I swung by the library last night after work to pick up a new book.

At home, I am surrounded by books, and in case you can't tell from that widget over there on the right {scroll down: see the one called "Also, I Heart Reading"? Yeah, that's what you need to be looking at}, I'm almost always reading multiple books at once.

Stacked around my apartment in odd places—no, let's not call them odd. Let's call them quirkily surprising places. Let's call them proof that I love reading; surely I must if there is a stack of books on top of my microwave.

And on that tiered lamp from Target; one of the other shelves is currently holding nesting dolls from Russia {well-travelled and literate and a stacker!}.

And by my fruit bowl.

I am surrounded by books wherever I go, and so it's always surprising when I find myself uninspired with my selection. I have—literally but not in a hoarder kind of way—stacks of books to choose from. Books that at one moment I found interesting enough to buy but that, at this moment, aren't meeting my reading need.

I read multiple books at once to fulfill multiple reading needs. I like non-fiction for the weekends and travelling, when I have more time to read.

I like literary prose for the early mornings, when I do my best writing.

And I like engaging stories for bedtime, and that was what I was missing. I was trying to read literary prose {Dearly Beloved, a stream-of-consciousness novel by Anne Morrow Lindbergh—yes, that Lindbergh—that makes me think of my beloved Katherine Mansfield} at bedtime, and instead of calming me and transitioning me into sleep, it somehow made my dreams fantastical and memorable and I woke up more than I usually do.

No, that wouldn't do at all, so I swung by the library last night to pick up For Darkness Shows the Stars, a young adult book set in a dystopian future.

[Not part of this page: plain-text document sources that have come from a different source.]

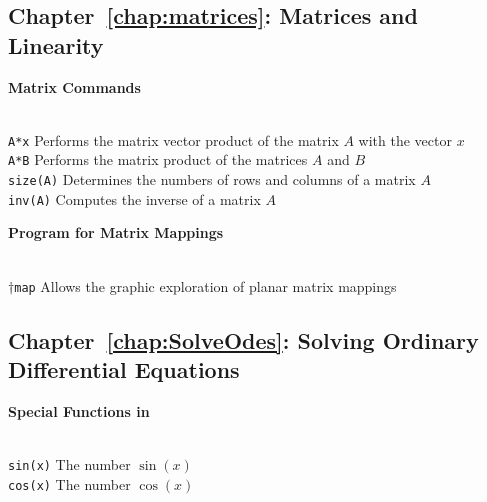 \documentclass{ximera}
\begin{document}
\subsection*{Chapter~\ref{chap:matrices}: Matrices and Linearity}



\centerline{
{\bf Matrix Commands}
} \vspace*{-0.1in}
 
\begin{tabbing}
 \hspace{1.1in} \= \\

     {\tt A*x}  \index{\computer!*} \>
 Performs the matrix vector product of the matrix $A$
                        with the vector $x$   \\
 
     {\tt A*B}  \index{\computer!*} \>
 Performs the matrix product of the matrices 
			$A$ and $B$   \\
 
     {\tt size(A)}   \>
 Determines the numbers of rows and columns of a matrix $A$   \\

     {\tt inv(A)}   \>
 Computes the inverse of a matrix $A$ 

\end{tabbing}

\centerline{
{\bf Program for Matrix Mappings}
} \vspace*{-0.1in}
 
 \begin{tabbing}
 \hspace{1.1in} \= \\

    $\dagger${\tt map}   \>
 Allows the graphic exploration of planar matrix mappings   

\end{tabbing}


\subsection*{Chapter~\ref{chap:SolveOdes}: Solving Ordinary Differential Equations}

\centerline{
{\bf Special Functions in \Matlab}
} \vspace*{-0.1in}

\begin{tabbing}
 \hspace{1.1in} \= \\

	{\tt sin(x)}   \>
 The number $\sin(x)$ \\

	{\tt cos(x)}  \>
 The number $\cos(x)$
\end{tabbing}
 
\end{document}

Nothing says "will not give you fantastical dreams" like "dystopian future," eh?
Oh, but it's more than a dystopian future: it's a re-imagining of Jane Austen's Persuasion in that dystopia.

Last year at this time, I re-read Persuasion {you can read about it here}, so maybe this is just my Persuasion season. Maybe next year, I can read a utopian future re-telling of it.

But for now, I hope in this For Darkness Shows the Stars, I get:
  • discussions of how many pounds a year a man has: Unless this dystopia has no money and therefore no way to judge a man by how much he's worth.
  • a silly, overdramatic scene that takes place on the pier in Lyme Regis: If you've read Persuasion, you'll know that there's a pivotal scene involving some jumping that is too precipitate, poor communication, and an unfortunate hitting of the head on the pier. I think in this re-telling, Lyme Regis should still exist—it should represent some indestructible part of society, and it should be the only place left to have fun, even though, in the movie version of Persuasion at least, it looks like a wet, windswept, unfun place to be.
  • a letter written by the Wentworth character that makes the rest of the story worth it: As I wrote about last year, I will read 234 pages of that story, just to get to the point where Wentworth passionately declares his love—in a letter. {Um, sorry if you've never read the book. I probably should've said: SPOILER ALERT.} In this dystopian future, I will accept a hologram communique {you know, like in Star Wars} as the form of this letter.